BookmarkSubscribeRSS Feed
☑ This topic is solved. Need further help from the community? Please sign in and ask a new question.
kbhagat
Fluorite | Level 6

Hello Everyone,

I have crash data in which I have information on what type of person is involved in the crash: Driver (D), Occupant (O), and Passenger (P). I also have the report number per crash and person Id per person which means if there are 5 people involved in a crash then all 5 will have the same report number but different person IDs. I also have an age variable in the data. I am trying to create sample data where drivers should be 18 years or younger and passengers should be more than one and less than 20 years.

 

Here are my codes:

/*D- Driver

P- Pedestrian

O- Occupant*/

proc freq data = young.person21;

table PERSON_TYPE;

run;

 

proc contents data= young.person21;

run;

 

/*Finding number of drivers >= 18 years and more than one Passengers under age 20 involved in a crash

257981 observations and 6 variables*/

data person21;

retain INJ_SEVER_CODE REPORT_NO VEHICLE_ID PERSON_ID age;

length INJ_SEVER_CODE $5. Report_no $10. age 8.;

format INJ_SEVER_CODE $5. Report_no $10. age 8.;

informat INJ_SEVER_CODE $5. Report_no $10. age 8.;

set young.person21;

keep INJ_SEVER_CODE REPORT_NO VEHICLE_ID PERSON_ID AGE person_type ACC_DATE LIC_NUM;

run;

 

 

data young_crash21;

length type $15.;

set person21;

if age <= 18 and person_type = 'D' then Type= "Young Driver";

if age <= 20 and person_type = 'O' then Type= "Passenger";

if Type in ('Young Driver' ,'Passenger');

run;

 

/*30241 observations and 7 variable*/

data young_crash21_1;

set person21;

if age <= 18 and person_type = 'D' then Type1= "Young Driver";

if age <= 20 and person_type = 'O' then Type2= "Passenger";

if Type1= 'Young Driver' or Type2= 'Passenger';

run;

 

proc freq data = young_crash21_1;

table Lic_num;

run;

 

/*First method*/

proc sort data = young_crash21;

by report_no;

run;

 

 

data young_crash21_count;

set young_crash21;

count+1;

by report_no;

if first.report_no then count=1;

run;

 

/*Second method*/

 

proc sort data= young_crash21 out= young_crash21_count1;

by type report_no;

run;

 

data young_crash21_count2;;

set young_crash21_count1;

count + 1;

by type report_no;

if first.type or first.report_no then count = 1;

run;

I am stuck here.

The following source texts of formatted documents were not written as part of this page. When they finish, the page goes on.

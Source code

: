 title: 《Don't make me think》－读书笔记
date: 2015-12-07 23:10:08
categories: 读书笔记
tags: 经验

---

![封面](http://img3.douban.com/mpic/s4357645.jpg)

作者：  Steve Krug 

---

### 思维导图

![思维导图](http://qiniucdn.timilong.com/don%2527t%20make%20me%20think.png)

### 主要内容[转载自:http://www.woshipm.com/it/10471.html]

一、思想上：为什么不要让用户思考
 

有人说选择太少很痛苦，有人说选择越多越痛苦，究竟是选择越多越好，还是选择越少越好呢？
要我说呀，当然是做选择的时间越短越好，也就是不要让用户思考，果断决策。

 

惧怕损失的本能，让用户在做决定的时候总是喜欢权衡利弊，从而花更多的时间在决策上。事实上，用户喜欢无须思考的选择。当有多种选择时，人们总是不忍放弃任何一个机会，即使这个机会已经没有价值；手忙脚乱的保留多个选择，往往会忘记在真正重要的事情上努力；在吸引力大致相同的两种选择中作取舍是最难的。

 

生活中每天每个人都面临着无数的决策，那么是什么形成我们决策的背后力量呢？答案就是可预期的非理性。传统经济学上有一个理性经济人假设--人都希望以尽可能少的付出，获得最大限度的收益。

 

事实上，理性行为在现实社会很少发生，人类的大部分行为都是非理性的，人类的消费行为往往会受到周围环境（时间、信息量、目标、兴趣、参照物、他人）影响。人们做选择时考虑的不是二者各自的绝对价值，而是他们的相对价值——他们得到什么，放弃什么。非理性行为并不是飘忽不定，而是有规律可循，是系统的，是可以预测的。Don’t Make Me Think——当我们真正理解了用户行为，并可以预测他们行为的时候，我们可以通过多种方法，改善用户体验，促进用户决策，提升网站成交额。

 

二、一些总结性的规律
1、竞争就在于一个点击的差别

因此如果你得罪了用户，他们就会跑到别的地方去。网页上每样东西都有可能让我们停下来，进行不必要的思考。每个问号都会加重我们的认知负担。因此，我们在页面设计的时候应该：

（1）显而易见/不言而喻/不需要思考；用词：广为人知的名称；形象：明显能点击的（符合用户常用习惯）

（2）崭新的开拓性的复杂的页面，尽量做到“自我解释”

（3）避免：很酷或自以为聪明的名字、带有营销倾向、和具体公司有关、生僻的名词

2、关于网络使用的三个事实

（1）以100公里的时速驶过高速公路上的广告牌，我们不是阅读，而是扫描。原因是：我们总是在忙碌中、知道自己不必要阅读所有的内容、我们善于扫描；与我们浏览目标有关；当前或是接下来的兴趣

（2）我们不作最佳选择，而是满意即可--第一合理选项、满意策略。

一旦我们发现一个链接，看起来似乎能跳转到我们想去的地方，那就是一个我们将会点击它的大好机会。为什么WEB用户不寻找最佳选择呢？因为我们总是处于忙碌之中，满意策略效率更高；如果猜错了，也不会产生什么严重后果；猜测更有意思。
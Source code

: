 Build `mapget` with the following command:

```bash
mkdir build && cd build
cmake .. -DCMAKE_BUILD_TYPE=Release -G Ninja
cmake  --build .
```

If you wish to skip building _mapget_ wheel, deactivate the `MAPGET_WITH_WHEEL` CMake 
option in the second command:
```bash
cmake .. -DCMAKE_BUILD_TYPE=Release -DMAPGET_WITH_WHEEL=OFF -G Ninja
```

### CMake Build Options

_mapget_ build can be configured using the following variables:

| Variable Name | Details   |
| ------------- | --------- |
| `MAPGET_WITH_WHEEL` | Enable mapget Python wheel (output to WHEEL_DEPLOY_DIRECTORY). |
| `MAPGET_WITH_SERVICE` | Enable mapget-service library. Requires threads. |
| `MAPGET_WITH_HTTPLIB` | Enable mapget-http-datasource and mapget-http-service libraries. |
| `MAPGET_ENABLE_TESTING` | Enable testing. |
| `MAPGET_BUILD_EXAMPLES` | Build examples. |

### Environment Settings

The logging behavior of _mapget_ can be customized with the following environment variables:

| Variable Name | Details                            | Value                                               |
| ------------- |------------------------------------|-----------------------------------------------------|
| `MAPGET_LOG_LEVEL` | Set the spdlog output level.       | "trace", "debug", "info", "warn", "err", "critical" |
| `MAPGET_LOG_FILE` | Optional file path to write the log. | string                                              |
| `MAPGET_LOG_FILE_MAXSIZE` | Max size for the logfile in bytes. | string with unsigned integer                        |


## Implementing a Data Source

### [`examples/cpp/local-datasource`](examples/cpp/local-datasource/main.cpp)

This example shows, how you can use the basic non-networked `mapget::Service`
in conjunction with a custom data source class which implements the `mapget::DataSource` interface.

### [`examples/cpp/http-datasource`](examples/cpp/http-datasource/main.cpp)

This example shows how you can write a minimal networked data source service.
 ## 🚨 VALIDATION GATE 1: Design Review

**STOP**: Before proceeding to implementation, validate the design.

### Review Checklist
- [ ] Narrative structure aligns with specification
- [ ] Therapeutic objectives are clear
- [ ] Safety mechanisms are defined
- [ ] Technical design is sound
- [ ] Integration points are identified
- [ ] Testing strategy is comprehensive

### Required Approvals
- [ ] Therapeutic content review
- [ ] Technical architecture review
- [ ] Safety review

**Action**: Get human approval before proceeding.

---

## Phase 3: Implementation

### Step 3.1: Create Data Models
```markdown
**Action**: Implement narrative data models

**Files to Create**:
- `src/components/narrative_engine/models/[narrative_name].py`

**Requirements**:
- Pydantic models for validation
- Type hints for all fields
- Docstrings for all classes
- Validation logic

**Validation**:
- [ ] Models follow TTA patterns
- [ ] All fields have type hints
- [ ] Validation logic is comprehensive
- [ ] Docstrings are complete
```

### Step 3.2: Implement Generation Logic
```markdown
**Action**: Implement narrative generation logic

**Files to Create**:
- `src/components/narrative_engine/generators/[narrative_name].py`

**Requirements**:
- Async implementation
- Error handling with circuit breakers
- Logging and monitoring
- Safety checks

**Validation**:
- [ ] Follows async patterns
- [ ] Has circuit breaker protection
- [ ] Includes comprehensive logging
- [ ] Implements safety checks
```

I don't know how to capture only that crash where the driver is less than and equal to 18 years. That particular crash has more than one passenger who is less than 20 years old. In the final data by using my codes I do see a few cases where the driver is older than 18 years and I don't know how to get rid of it.

 

Please help

1 ACCEPTED SOLUTION

Accepted Solutions
Reeza
Super User

The variables names don't match and the coding won't match for comparisons, eg type = "D" vs person_type="D" and/or person_type = "Driver" all require the appropriate data values and variable names. So it does matter.  

 

Based on the last input data this works as expected:

 

data test;
input Report_no$ Vehicle_id Person_id age Person_type$;
datalines;
123456 101075 1541 22 D
123456 101076 1542 40 D
123456 101076 1543 16 O
123456 101076 1544 54 O
A05656 101077 1545 25 O
A07651 100918 1546 24 D
A07651 100919 1547 18 O
A07651 100919 1548 17 O
A0074 8840 1336 18 D
A0085 8853 1337 21 D
A0085 8853 1338 3 O
A075 1009 528 17 D
A075 1009 529 19 O
A075 1009 530 18 O
;

run;

data young_crash21_new;
    set test;
    if person_type='D' and age<=21 then flag1=1; else flag1=0;
    if person_type='O' and age<=20 then flag2=1; else flag2=0;
run;
proc sql;
    create table want as select * from young_crash21_new
    group by report_no 
    having max(flag1)=1 and max(flag2)=1;
quit;

View solution in original post

18 REPLIES 18
PaigeMiller
Diamond | Level 26

I am trying to create sample data where drivers should be 18 years or younger and passengers should be more than one and less than 20 years.

 

UNTESTED CODE (because no data has been provided)

 

data young_crash21_new;
    set young_crash21;
    if type='D' and age<=21 then flag1=1; else flag1=0;
    if type='O' and age<=20 then flag2=1; else flag2=0;
run;
proc sql;
    create table want as select * from young_crash21_new
    group by report_no 
    having max(flag1)=1 and max(flag2)=1;
quit;
--
Paige Miller
kbhagat
Fluorite | Level 6

Thank you for the response. Let me try these codes thank you

 

kbhagat
Fluorite | Level 6
I am getting error:
201 data young_crash21_new;
202 set young_crash21;
203 if type='D' and age<=21 then flag1=1; else flag1=0;
204 if type='O' and age<=20 then flag2=1; else flag2=0;
205 run;

NOTE: There were 30241 observations read from the data set WORK.YOUNG_CRASH21.
NOTE: The data set WORK.YOUNG_CRASH21_NEW has 30241 observations and 11 variables.
NOTE: DATA statement used (Total process time):
real time 0.05 seconds
cpu time 0.03 seconds


206 proc sql;
207 create table want as select * from young_crash21_new
208 group by report_no
209 having max(flag1)=1 and max(flag2)=1;
NOTE: The query requires remerging summary statistics back with the original data.
NOTE: Table WORK.WANT created, with 0 rows and 11 columns.

210 quit;
NOTE: PROCEDURE SQL used (Total process time):
real time 0.07 seconds
cpu time 0.04 seconds

PaigeMiller
Diamond | Level 26

I don't see an error. 🤷‍♂️

--
Paige Miller
kbhagat
Fluorite | Level 6

It is not an error but a note and it is giving 0 observation in the final data set (want)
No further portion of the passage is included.